Filter the listing below, please, and copy only the lines with the word "standard".
———
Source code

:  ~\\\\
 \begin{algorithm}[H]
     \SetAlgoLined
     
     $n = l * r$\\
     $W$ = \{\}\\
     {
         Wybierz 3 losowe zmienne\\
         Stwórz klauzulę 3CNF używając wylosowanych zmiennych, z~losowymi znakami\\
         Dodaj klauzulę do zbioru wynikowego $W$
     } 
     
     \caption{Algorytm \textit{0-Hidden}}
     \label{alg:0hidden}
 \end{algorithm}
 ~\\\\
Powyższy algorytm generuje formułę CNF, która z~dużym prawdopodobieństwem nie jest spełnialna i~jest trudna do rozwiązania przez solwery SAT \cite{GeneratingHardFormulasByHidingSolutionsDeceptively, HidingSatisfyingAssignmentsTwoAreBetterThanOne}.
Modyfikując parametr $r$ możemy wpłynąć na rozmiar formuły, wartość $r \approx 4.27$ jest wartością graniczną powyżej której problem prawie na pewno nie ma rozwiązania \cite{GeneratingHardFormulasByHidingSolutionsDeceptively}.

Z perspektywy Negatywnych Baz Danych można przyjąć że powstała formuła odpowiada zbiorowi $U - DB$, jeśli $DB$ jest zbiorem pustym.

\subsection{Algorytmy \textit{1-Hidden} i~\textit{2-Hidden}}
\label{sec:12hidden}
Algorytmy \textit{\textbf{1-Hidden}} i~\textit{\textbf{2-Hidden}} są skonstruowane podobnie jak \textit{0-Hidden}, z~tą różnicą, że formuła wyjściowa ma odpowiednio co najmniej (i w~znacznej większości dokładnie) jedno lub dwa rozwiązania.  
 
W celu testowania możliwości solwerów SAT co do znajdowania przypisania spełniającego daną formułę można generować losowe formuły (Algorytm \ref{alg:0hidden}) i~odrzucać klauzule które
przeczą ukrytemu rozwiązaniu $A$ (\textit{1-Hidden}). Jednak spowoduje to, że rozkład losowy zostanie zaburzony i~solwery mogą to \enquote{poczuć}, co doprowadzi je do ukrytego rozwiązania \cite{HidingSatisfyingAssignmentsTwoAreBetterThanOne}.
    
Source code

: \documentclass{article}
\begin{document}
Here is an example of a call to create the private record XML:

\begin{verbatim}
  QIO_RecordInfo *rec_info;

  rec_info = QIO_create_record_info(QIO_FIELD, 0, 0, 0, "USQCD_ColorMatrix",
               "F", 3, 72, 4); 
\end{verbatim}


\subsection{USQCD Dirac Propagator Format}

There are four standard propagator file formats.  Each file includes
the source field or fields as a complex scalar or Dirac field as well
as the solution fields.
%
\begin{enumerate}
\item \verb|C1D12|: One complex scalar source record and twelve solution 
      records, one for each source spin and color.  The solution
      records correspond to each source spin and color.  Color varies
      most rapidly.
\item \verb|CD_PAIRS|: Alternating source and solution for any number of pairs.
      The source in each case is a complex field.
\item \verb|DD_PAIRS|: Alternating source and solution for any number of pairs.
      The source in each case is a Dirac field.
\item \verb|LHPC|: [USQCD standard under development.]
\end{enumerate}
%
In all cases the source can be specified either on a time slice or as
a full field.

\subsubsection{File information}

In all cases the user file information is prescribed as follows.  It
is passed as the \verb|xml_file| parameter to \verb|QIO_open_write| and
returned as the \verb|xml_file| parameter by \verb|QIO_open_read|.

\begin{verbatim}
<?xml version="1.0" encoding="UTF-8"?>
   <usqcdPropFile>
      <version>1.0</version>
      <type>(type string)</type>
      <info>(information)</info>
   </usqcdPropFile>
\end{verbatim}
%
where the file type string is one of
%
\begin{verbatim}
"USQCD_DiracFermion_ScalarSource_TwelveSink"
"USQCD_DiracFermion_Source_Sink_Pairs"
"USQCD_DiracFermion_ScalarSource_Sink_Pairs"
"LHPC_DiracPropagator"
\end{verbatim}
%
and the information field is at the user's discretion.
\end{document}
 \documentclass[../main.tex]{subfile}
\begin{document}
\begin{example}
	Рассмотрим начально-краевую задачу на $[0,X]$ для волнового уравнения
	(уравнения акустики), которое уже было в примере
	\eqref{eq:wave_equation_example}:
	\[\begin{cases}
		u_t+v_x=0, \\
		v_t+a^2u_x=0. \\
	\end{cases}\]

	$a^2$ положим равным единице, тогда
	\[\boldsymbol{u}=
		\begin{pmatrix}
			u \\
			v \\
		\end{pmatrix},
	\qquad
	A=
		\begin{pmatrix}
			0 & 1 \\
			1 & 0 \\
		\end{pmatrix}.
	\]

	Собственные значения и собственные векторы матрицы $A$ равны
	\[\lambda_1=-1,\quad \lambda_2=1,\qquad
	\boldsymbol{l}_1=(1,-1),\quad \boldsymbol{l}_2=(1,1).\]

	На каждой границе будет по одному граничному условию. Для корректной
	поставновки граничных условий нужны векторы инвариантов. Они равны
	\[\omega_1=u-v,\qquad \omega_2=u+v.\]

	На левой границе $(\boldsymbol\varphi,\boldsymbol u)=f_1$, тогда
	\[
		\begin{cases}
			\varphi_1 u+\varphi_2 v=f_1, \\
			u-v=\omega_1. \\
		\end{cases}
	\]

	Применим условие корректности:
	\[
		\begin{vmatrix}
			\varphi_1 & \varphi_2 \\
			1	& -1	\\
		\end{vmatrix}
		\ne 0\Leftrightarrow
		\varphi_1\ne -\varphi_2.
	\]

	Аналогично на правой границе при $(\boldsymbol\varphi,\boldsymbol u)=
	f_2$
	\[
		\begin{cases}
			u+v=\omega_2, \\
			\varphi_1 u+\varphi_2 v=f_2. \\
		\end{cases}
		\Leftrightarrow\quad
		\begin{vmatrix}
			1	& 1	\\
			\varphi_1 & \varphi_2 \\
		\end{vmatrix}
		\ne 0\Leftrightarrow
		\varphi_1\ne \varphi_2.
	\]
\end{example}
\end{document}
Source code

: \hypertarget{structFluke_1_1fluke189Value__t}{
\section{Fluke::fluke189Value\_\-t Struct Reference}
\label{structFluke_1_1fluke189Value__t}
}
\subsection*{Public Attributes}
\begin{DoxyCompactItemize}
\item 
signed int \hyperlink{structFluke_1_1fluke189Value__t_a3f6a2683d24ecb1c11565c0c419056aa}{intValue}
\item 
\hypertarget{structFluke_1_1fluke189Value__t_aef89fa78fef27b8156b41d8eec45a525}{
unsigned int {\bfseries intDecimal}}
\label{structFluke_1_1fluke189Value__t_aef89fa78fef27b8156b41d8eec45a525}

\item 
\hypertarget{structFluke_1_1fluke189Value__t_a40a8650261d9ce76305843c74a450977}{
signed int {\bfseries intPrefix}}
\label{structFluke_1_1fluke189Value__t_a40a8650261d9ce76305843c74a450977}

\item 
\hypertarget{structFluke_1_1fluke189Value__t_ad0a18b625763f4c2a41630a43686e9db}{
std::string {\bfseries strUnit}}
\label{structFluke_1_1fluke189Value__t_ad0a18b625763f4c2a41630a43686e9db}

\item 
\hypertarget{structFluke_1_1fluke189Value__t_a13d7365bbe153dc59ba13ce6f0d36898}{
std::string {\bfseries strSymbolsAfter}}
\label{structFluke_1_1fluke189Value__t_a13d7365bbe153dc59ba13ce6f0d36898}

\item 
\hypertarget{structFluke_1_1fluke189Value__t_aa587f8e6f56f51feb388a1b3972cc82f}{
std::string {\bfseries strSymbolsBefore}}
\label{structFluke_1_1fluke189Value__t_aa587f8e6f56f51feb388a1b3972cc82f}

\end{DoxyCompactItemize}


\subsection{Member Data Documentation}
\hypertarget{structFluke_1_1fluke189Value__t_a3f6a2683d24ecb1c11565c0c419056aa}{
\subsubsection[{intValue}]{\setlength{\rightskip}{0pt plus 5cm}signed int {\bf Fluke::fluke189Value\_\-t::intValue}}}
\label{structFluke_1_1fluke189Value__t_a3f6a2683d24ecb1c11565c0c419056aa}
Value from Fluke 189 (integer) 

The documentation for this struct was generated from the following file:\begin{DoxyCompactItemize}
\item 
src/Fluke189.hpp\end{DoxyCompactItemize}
———
* [Task result]
There are four standard propagator file formats.  Each file includes
\item \verb|LHPC|: [USQCD standard under development.]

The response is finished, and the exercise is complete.